**The problem**
From the first line to the last, copy the material word for word; pictures stay out.
▬▬▬
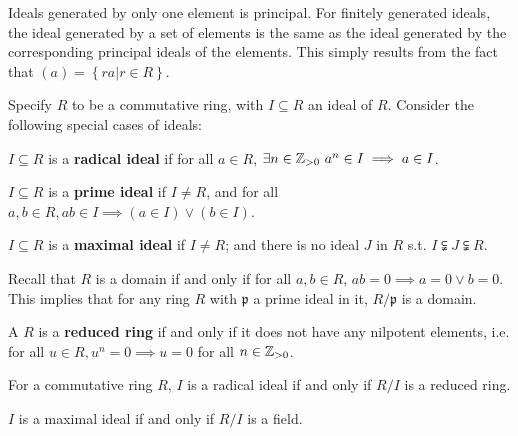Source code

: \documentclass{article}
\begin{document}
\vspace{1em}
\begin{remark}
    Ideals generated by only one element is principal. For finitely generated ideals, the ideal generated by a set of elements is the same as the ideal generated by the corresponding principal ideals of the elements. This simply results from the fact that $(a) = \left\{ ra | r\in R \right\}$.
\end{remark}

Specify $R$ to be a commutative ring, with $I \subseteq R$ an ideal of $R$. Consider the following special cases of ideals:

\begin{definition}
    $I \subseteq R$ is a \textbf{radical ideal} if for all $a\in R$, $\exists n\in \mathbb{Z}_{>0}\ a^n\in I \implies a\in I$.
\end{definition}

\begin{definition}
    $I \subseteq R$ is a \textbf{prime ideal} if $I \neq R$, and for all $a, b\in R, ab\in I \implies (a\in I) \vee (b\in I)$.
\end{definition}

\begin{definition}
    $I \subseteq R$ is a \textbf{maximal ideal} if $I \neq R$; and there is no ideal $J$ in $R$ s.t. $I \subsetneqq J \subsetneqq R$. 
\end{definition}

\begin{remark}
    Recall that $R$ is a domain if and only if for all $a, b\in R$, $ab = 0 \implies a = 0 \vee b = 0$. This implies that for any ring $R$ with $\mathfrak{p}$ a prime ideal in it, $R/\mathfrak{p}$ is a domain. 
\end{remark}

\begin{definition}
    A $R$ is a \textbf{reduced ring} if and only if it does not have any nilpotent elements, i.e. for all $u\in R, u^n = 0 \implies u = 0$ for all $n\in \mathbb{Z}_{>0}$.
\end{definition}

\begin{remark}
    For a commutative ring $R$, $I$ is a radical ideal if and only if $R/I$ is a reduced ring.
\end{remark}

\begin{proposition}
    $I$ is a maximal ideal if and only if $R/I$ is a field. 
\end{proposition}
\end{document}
▬▬▬
**Task result**
Source code

: \documentclass{article}
\begin{document}
\vspace{1em}
\begin{remark}
    Ideals generated by only one element is principal. For finitely generated ideals, the ideal generated by a set of elements is the same as the ideal generated by the corresponding principal ideals of the elements. This simply results from the fact that $(a) = \left\{ ra | r\in R \right\}$.
\end{remark}

Specify $R$ to be a commutative ring, with $I \subseteq R$ an ideal of $R$. Consider the following special cases of ideals:

\begin{definition}
    $I \subseteq R$ is a \textbf{radical ideal} if for all $a\in R$, $\exists n\in \mathbb{Z}_{>0}\ a^n\in I \implies a\in I$.
\end{definition}

\begin{definition}
    $I \subseteq R$ is a \textbf{prime ideal} if $I \neq R$, and for all $a, b\in R, ab\in I \implies (a\in I) \vee (b\in I)$.
\end{definition}

\begin{definition}
    $I \subseteq R$ is a \textbf{maximal ideal} if $I \neq R$; and there is no ideal $J$ in $R$ s.t. $I \subsetneqq J \subsetneqq R$. 
\end{definition}

\begin{remark}
    Recall that $R$ is a domain if and only if for all $a, b\in R$, $ab = 0 \implies a = 0 \vee b = 0$. This implies that for any ring $R$ with $\mathfrak{p}$ a prime ideal in it, $R/\mathfrak{p}$ is a domain. 
\end{remark}

\begin{definition}
    A $R$ is a \textbf{reduced ring} if and only if it does not have any nilpotent elements, i.e. for all $u\in R, u^n = 0 \implies u = 0$ for all $n\in \mathbb{Z}_{>0}$.
\end{definition}

\begin{remark}
    For a commutative ring $R$, $I$ is a radical ideal if and only if $R/I$ is a reduced ring.
\end{remark}

\begin{proposition}
    $I$ is a maximal ideal if and only if $R/I$ is a field. 
\end{proposition}
\end{document}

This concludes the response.